┌──

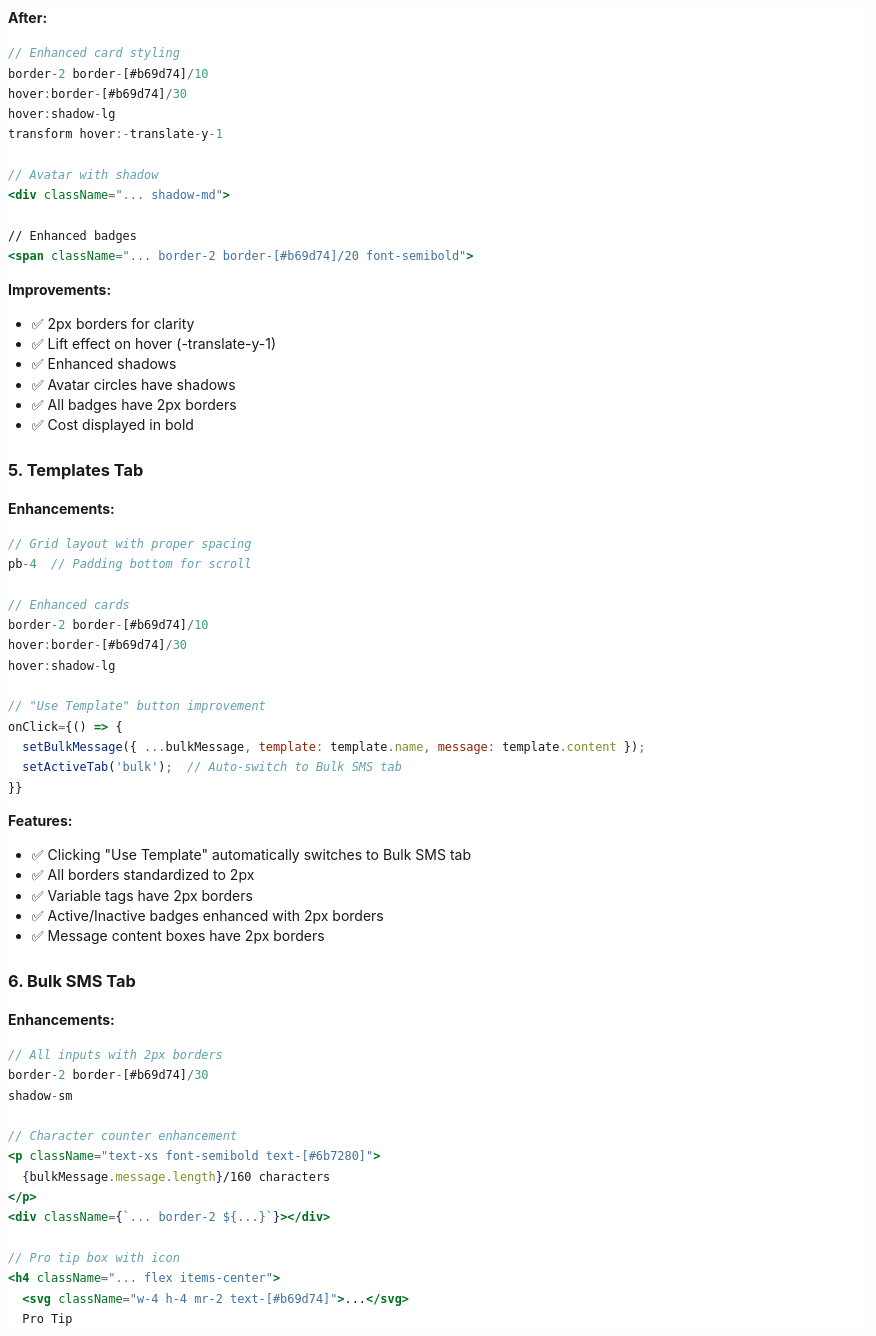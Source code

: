 **After:**
```jsx
// Enhanced card styling
border-2 border-[#b69d74]/10
hover:border-[#b69d74]/30
hover:shadow-lg
transform hover:-translate-y-1

// Avatar with shadow
<div className="... shadow-md">

// Enhanced badges
<span className="... border-2 border-[#b69d74]/20 font-semibold">
```

**Improvements:**
- ✅ 2px borders for clarity
- ✅ Lift effect on hover (-translate-y-1)
- ✅ Enhanced shadows
- ✅ Avatar circles have shadows
- ✅ All badges have 2px borders
- ✅ Cost displayed in bold

### **5. Templates Tab**
**Enhancements:**
```jsx
// Grid layout with proper spacing
pb-4  // Padding bottom for scroll

// Enhanced cards
border-2 border-[#b69d74]/10
hover:border-[#b69d74]/30
hover:shadow-lg

// "Use Template" button improvement
onClick={() => {
  setBulkMessage({ ...bulkMessage, template: template.name, message: template.content });
  setActiveTab('bulk');  // Auto-switch to Bulk SMS tab
}}
```

**Features:**
- ✅ Clicking "Use Template" automatically switches to Bulk SMS tab
- ✅ All borders standardized to 2px
- ✅ Variable tags have 2px borders
- ✅ Active/Inactive badges enhanced with 2px borders
- ✅ Message content boxes have 2px borders

### **6. Bulk SMS Tab**
**Enhancements:**
```jsx
// All inputs with 2px borders
border-2 border-[#b69d74]/30
shadow-sm

// Character counter enhancement
<p className="text-xs font-semibold text-[#6b7280]">
  {bulkMessage.message.length}/160 characters
</p>
<div className={`... border-2 ${...}`}></div>

// Pro tip box with icon
<h4 className="... flex items-center">
  <svg className="w-4 h-4 mr-2 text-[#b69d74]">...</svg>
  Pro Tip
```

└──

Required action -> Only the text of the records belongs in the answer; reproduce it verbatim, with no pictures.

Exercise output ->
Source code

: **After:**
```jsx
// Enhanced card styling
border-2 border-[#b69d74]/10
hover:border-[#b69d74]/30
hover:shadow-lg
transform hover:-translate-y-1

// Avatar with shadow
<div className="... shadow-md">

// Enhanced badges
<span className="... border-2 border-[#b69d74]/20 font-semibold">
```

**Improvements:**
- ✅ 2px borders for clarity
- ✅ Lift effect on hover (-translate-y-1)
- ✅ Enhanced shadows
- ✅ Avatar circles have shadows
- ✅ All badges have 2px borders
- ✅ Cost displayed in bold

### **5. Templates Tab**
**Enhancements:**
```jsx
// Grid layout with proper spacing
pb-4  // Padding bottom for scroll

// Enhanced cards
border-2 border-[#b69d74]/10
hover:border-[#b69d74]/30
hover:shadow-lg

// "Use Template" button improvement
onClick={() => {
  setBulkMessage({ ...bulkMessage, template: template.name, message: template.content });
  setActiveTab('bulk');  // Auto-switch to Bulk SMS tab
}}
```

**Features:**
- ✅ Clicking "Use Template" automatically switches to Bulk SMS tab
- ✅ All borders standardized to 2px
- ✅ Variable tags have 2px borders
- ✅ Active/Inactive badges enhanced with 2px borders
- ✅ Message content boxes have 2px borders

### **6. Bulk SMS Tab**
**Enhancements:**
```jsx
// All inputs with 2px borders
border-2 border-[#b69d74]/30
shadow-sm

// Character counter enhancement
<p className="text-xs font-semibold text-[#6b7280]">
  {bulkMessage.message.length}/160 characters
</p>
<div className={`... border-2 ${...}`}></div>

// Pro tip box with icon
<h4 className="... flex items-center">
  <svg className="w-4 h-4 mr-2 text-[#b69d74]">...</svg>
  Pro Tip
```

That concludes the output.